# Leaving alder cones in the tank? And how many?



## sapphoqueen (Feb 9, 2010)

Hi there ...you can leave them ... the shrimps will eat it bare and when is like that you will take out and replace with new ones.... 
read this 
http://www.aldercones.com/
and make your own recipe ...it works diffrent for everyone like i see it .... 
water ph and personal habits may vary ....


----------



## mistahoo (Apr 25, 2012)

Not all shrimps will eat it. My blue velvets, pfr, and crs don't ever touch it.

Sent from my spaceship using Tapatalk 2.


----------



## sapphoqueen (Feb 9, 2010)

but still will not harm them if you leave it in ? 
damn your picky shrimps LOL!


----------



## sayurasem (Jun 17, 2011)

I put about 20 in my 10 gallon tank. My shrimps love them!


----------



## somewhatshocked (Aug 8, 2011)

In my 20gal tanks, I usually just toss in a handful every 2-3 months. Not so much for the tannins but my shrimp usually devour them.

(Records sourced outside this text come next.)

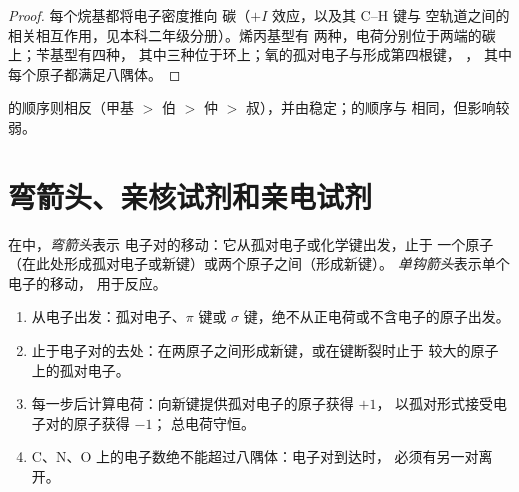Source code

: \begin{proof}
每个烷基都将电子密度推向
碳（$+I$ 效应，以及其 C--H 键与
空轨道之间的相关相互作用，见本科二年级分册）。烯丙基型有
两种，电荷分别位于两端的碳上；苄基型有四种，
其中三种位于环上；氧的孤对电子与形成第四根键，
，
其中每个原子都满足八隅体。
\end{proof}

的顺序则相反（甲基 $>$ 伯 $>$ 仲
$>$ 叔），并由稳定；的顺序与
相同，但影响较弱。

\section{弯箭头、亲核试剂和亲电试剂}

\begin{definition}[弯箭头]\label{def:b1:electronic-effects:curly-arrow}
在中，\emph{弯箭头}表示
电子对的移动：它从孤对电子或化学键出发，止于
一个原子（在此处形成孤对电子或新键）或两个原子之间（形成新键）。
\emph{单钩箭头}表示单个电子的移动，
用于反应。
\end{definition}

\begin{method}[画弯箭头]\label{met:b1:electronic-effects:curly-arrows}
\begin{enumerate}
  \item 从电子出发：孤对电子、$\pi$ 键或 $\sigma$
        键，绝不从正电荷或不含电子的原子出发。
  \item 止于电子对的去处：在两原子之间形成新键，或在键断裂时止于
        较大的原子上的孤对电子。
  \item 每一步后计算电荷：向新键提供孤对电子的原子获得 $+1$，
        以孤对形式接受电子对的原子获得 $-1$；
        总电荷守恒。
  \item C、N、O 上的电子数绝不能超过八隅体：电子对到达时，
        必须有另一对离开。
\end{enumerate}
\end{method}

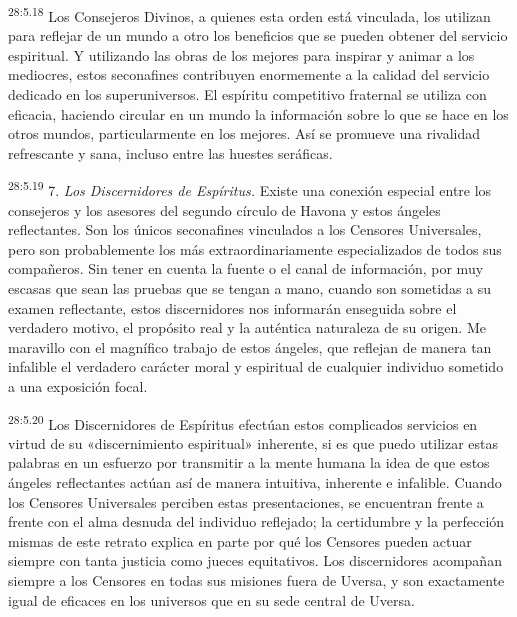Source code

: \par
\textsuperscript{28:5.18} Los Consejeros Divinos, a quienes esta orden está vinculada, los utilizan para reflejar de un mundo a otro los beneficios que se pueden obtener del servicio espiritual. Y utilizando las obras de los mejores para inspirar y animar a los mediocres, estos seconafines contribuyen enormemente a la calidad del servicio dedicado en los superuniversos. El espíritu competitivo fraternal se utiliza con eficacia, haciendo circular en un mundo la información sobre lo que se hace en los otros mundos, particularmente en los mejores. Así se promueve una rivalidad refrescante y sana, incluso entre las huestes seráficas.

\par
\textsuperscript{28:5.19} 7. \textit{Los Discernidores de Espíritus.} Existe una conexión especial entre los consejeros y los asesores del segundo círculo de Havona y estos ángeles reflectantes. Son los únicos seconafines vinculados a los Censores Universales, pero son probablemente los más extraordinariamente especializados de todos sus compañeros. Sin tener en cuenta la fuente o el canal de información, por muy escasas que sean las pruebas que se tengan a mano, cuando son sometidas a su examen reflectante, estos discernidores nos informarán enseguida sobre el verdadero motivo, el propósito real y la auténtica naturaleza de su origen. Me maravillo con el magnífico trabajo de estos ángeles, que reflejan de manera tan infalible el verdadero carácter moral y espiritual de cualquier individuo sometido a una exposición focal.

\par
\textsuperscript{28:5.20} Los Discernidores de Espíritus efectúan estos complicados servicios en virtud de su «discernimiento espiritual» inherente, si es que puedo utilizar estas palabras en un esfuerzo por transmitir a la mente humana la idea de que estos ángeles reflectantes actúan así de manera intuitiva, inherente e infalible. Cuando los Censores Universales perciben estas presentaciones, se encuentran frente a frente con el alma desnuda del individuo reflejado; la certidumbre y la perfección mismas de este retrato explica en parte por qué los Censores pueden actuar siempre con tanta justicia como jueces equitativos. Los discernidores acompañan siempre a los Censores en todas sus misiones fuera de Uversa, y son exactamente igual de eficaces en los universos que en su sede central de Uversa.

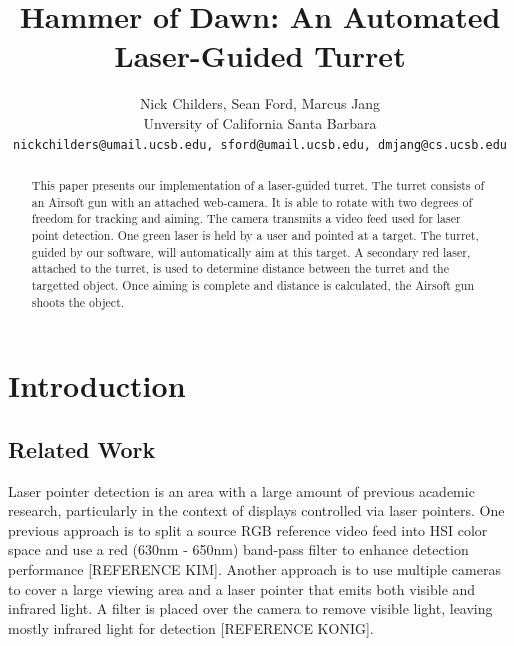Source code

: \documentclass[10pt,twocolumn,letterpaper]{article}
\begin{document}
\title{Hammer of Dawn: An Automated Laser-Guided Turret}

\author{Nick Childers, Sean Ford, Marcus Jang\\
Unversity of California Santa Barbara\\
{\tt\small nickchilders@umail.ucsb.edu, sford@umail.ucsb.edu, dmjang@cs.ucsb.edu}
}

\maketitle
\thispagestyle{empty}

\begin{abstract}
This paper presents our implementation of a laser-guided turret. The turret consists of an Airsoft gun with an attached web-camera.  It is able to rotate with two degrees of freedom for tracking and aiming.  The camera transmits a video feed used for laser point detection.  One green laser is held by a user and pointed at a target.  The turret, guided by our software, will automatically aim at this target.  A secondary red laser, attached to the turret, is used to determine distance between the turret and the targetted object.  Once aiming is complete and distance is calculated, the Airsoft gun shoots the object.
\end{abstract}

\section{Introduction}

\subsection{Related Work}

Laser pointer detection is an area with a large amount of previous academic research, particularly in the context of displays controlled via laser pointers.  One previous approach is to split a source RGB reference video feed into HSI color space and use a red (630nm - 650nm) band-pass filter to enhance detection performance [REFERENCE KIM].  Another approach is to use multiple cameras to cover a large viewing area and a laser pointer that emits both visible and infrared light.  A filter is placed over the camera to remove visible light, leaving mostly infrared light for detection [REFERENCE KONIG].
\end{document}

When coupled with leaf litter and such, they come in handy when on vacation. Provide plenty of tasty bits.


----------



## mistahoo (Apr 25, 2012)

sapphoqueen said:


> but still will not harm them if you leave it in ?
> damn your picky shrimps LOL!


They rather not be fed lmao. They eat the microorganisms in the tank. They're extremely picky with food. Too high class for me

Sent from my spaceship using Tapatalk 2.


----------



## Neevie (Apr 26, 2013)

How much you put in depends on the cones. I put 5 in my 10g and 5 in my 30g. My 10 is crystal clear while my 30 looks like tea.


----------



## Polarize (Jul 17, 2011)

Thanks for the responses guys!


----------